= Try it =
When you reach the line with "This is not" in the data below, begin printing lines exactly, and stop once the line with "8 articles were" has been printed.

[Entries taken from a collection]
·····

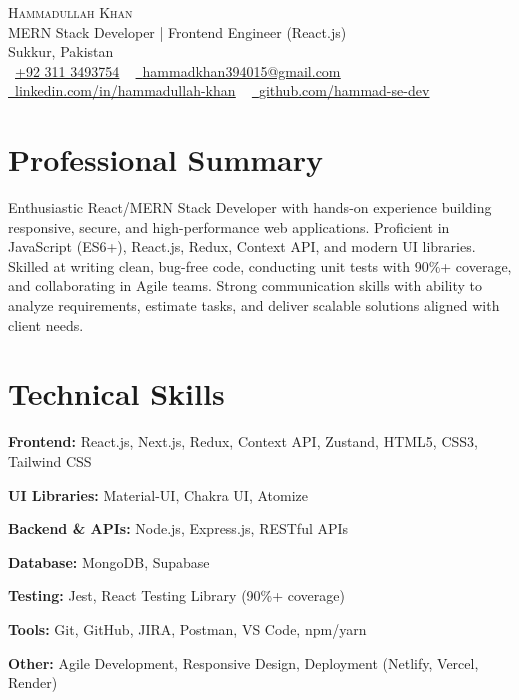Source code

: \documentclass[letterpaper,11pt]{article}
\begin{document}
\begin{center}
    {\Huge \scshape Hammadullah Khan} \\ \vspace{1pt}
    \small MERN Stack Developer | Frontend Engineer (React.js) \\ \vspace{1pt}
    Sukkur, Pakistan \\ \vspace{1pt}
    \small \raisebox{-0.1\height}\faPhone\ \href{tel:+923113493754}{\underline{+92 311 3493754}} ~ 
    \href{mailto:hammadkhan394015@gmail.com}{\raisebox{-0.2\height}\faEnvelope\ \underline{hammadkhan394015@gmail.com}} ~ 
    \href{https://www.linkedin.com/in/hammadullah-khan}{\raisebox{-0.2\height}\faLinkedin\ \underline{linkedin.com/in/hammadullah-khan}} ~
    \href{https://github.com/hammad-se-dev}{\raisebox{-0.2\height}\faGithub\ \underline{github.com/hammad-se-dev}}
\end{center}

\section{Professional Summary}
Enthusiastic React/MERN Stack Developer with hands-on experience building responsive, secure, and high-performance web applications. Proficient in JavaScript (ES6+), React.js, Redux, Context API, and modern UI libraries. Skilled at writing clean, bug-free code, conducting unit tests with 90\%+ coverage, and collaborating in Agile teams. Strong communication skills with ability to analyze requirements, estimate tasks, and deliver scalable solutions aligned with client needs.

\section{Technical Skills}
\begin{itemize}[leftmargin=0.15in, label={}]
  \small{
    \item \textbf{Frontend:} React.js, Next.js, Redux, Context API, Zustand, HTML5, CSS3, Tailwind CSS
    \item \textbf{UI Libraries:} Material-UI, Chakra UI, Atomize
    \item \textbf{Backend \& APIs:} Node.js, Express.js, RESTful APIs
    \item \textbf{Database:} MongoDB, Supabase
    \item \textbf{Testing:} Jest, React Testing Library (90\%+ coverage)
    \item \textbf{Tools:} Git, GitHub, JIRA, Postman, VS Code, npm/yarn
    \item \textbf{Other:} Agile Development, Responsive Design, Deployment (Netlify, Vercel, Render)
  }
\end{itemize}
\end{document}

·····

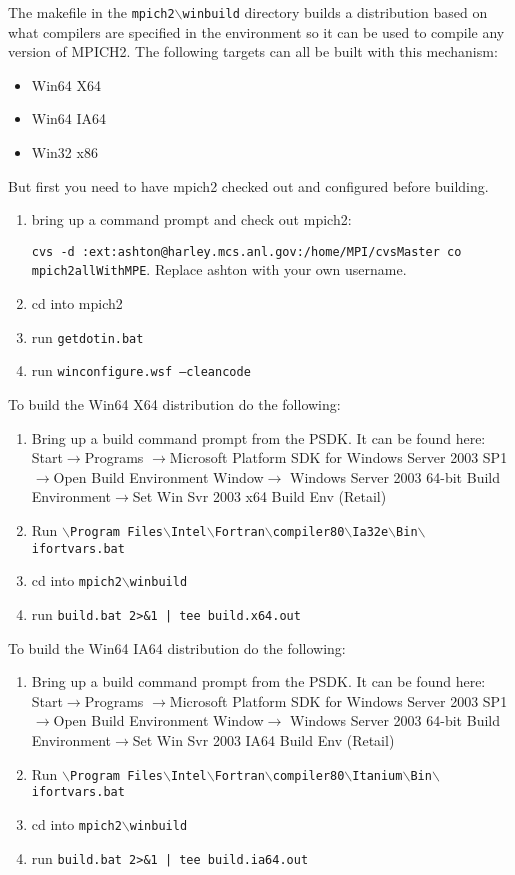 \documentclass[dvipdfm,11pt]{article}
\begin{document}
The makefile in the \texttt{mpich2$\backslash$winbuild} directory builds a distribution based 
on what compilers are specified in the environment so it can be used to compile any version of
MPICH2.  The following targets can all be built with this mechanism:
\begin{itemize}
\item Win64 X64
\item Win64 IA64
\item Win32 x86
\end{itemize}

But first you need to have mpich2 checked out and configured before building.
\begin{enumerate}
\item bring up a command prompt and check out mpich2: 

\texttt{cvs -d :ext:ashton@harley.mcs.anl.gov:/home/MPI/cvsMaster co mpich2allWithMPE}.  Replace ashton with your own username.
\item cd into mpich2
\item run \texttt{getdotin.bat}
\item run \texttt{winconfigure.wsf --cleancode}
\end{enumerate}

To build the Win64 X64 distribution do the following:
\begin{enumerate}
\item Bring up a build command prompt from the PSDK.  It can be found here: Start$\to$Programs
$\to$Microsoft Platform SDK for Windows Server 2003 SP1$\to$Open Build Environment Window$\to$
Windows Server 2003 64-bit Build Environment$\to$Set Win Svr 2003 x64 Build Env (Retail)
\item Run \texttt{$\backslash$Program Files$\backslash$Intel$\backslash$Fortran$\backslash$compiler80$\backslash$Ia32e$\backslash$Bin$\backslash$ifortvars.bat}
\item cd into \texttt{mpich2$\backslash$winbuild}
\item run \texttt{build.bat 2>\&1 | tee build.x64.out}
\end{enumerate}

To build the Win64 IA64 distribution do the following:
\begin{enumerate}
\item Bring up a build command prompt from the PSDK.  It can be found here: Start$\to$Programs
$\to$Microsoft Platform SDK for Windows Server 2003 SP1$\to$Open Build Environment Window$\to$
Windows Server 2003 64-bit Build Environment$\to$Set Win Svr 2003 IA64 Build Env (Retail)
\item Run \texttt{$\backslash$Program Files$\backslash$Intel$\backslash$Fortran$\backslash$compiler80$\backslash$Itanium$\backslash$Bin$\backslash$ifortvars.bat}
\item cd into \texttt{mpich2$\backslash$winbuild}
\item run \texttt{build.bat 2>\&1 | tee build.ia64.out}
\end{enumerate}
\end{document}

·····

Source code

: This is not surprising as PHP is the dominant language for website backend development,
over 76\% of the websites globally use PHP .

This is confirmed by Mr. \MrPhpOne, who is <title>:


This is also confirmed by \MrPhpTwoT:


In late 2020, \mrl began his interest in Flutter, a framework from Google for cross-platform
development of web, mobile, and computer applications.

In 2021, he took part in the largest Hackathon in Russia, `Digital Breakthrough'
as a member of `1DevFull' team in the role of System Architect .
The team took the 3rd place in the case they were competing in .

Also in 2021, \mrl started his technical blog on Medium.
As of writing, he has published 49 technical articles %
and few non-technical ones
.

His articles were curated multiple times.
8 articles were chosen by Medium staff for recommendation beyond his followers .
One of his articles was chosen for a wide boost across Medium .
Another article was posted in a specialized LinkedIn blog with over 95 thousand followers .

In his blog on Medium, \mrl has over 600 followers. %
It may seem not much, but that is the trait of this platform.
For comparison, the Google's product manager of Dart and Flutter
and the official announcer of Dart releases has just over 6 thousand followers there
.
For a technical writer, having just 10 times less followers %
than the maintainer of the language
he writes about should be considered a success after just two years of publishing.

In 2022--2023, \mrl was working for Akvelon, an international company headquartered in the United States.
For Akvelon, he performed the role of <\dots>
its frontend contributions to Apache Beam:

·····

= Worked solution =
: This is not surprising as PHP is the dominant language for website backend development,
over 76\% of the websites globally use PHP .

This is confirmed by Mr. \MrPhpOne, who is <title>:


This is also confirmed by \MrPhpTwoT:


In late 2020, \mrl began his interest in Flutter, a framework from Google for cross-platform
development of web, mobile, and computer applications.

In 2021, he took part in the largest Hackathon in Russia, `Digital Breakthrough'
as a member of `1DevFull' team in the role of System Architect .
The team took the 3rd place in the case they were competing in .

Also in 2021, \mrl started his technical blog on Medium.
As of writing, he has published 49 technical articles %
and few non-technical ones
.

His articles were curated multiple times.
8 articles were chosen by Medium staff for recommendation beyond his followers .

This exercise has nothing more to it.